Exercise brief
Single out the lines of the material that contain "then" and copy them.

◆ ◆ ◆ ◆

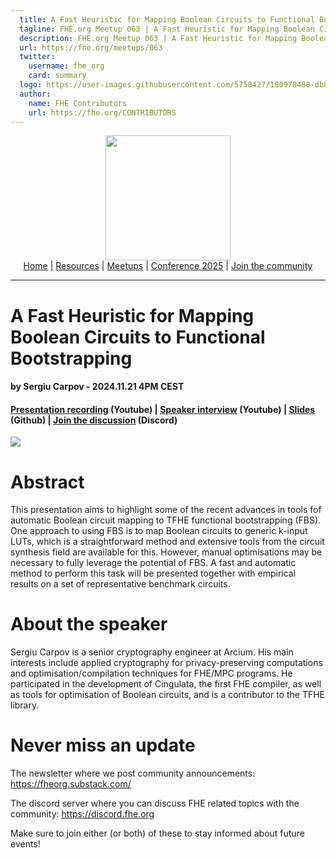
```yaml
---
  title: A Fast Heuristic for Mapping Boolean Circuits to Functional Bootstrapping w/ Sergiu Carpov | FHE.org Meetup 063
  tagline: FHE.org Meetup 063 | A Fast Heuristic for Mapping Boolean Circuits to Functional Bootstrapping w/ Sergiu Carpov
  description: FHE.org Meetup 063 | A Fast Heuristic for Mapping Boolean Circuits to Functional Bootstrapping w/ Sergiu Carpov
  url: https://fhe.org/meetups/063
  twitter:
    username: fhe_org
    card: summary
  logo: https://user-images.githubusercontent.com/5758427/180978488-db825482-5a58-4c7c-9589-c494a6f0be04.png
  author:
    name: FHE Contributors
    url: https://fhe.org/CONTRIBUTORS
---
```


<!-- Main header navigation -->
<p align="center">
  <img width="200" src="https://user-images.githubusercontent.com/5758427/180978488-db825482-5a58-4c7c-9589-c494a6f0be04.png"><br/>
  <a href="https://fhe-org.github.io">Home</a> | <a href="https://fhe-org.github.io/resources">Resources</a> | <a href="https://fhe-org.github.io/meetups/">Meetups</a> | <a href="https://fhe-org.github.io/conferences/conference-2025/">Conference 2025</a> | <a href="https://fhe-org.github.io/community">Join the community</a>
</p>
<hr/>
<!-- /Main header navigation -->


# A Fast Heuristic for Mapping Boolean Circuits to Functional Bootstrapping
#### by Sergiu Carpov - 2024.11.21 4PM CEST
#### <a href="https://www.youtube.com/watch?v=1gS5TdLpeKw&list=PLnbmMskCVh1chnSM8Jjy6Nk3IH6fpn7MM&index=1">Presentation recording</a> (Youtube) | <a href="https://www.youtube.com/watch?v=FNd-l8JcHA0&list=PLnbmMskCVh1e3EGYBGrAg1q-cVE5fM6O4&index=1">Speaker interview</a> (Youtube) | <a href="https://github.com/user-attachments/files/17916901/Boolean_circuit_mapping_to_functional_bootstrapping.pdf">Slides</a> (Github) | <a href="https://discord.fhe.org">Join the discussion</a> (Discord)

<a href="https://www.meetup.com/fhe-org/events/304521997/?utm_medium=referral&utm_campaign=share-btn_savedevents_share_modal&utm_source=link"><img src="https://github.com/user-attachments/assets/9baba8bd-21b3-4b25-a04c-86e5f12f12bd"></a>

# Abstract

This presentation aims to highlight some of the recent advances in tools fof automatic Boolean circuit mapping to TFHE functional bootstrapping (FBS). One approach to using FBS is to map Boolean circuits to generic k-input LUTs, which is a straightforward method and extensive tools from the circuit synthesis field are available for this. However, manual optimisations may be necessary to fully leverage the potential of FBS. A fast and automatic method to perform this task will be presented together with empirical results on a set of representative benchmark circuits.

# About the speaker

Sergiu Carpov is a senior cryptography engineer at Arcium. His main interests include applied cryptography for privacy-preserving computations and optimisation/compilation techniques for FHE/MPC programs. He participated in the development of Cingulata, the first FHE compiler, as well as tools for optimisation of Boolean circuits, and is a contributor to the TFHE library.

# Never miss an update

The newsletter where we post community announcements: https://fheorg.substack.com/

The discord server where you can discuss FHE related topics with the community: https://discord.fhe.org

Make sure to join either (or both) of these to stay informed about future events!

◆ ◆ ◆ ◆

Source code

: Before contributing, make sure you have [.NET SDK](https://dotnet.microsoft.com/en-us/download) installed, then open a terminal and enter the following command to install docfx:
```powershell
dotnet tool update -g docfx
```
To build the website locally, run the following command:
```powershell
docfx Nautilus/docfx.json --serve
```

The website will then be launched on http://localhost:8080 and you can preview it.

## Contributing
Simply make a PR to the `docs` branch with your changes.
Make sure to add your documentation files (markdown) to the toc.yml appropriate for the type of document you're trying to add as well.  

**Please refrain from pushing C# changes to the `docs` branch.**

◆ ◆ ◆ ◆

Exercise solution
: Before contributing, make sure you have [.NET SDK](https://dotnet.microsoft.com/en-us/download) installed, then open a terminal and enter the following command to install docfx:
The website will then be launched on http://localhost:8080 and you can preview it.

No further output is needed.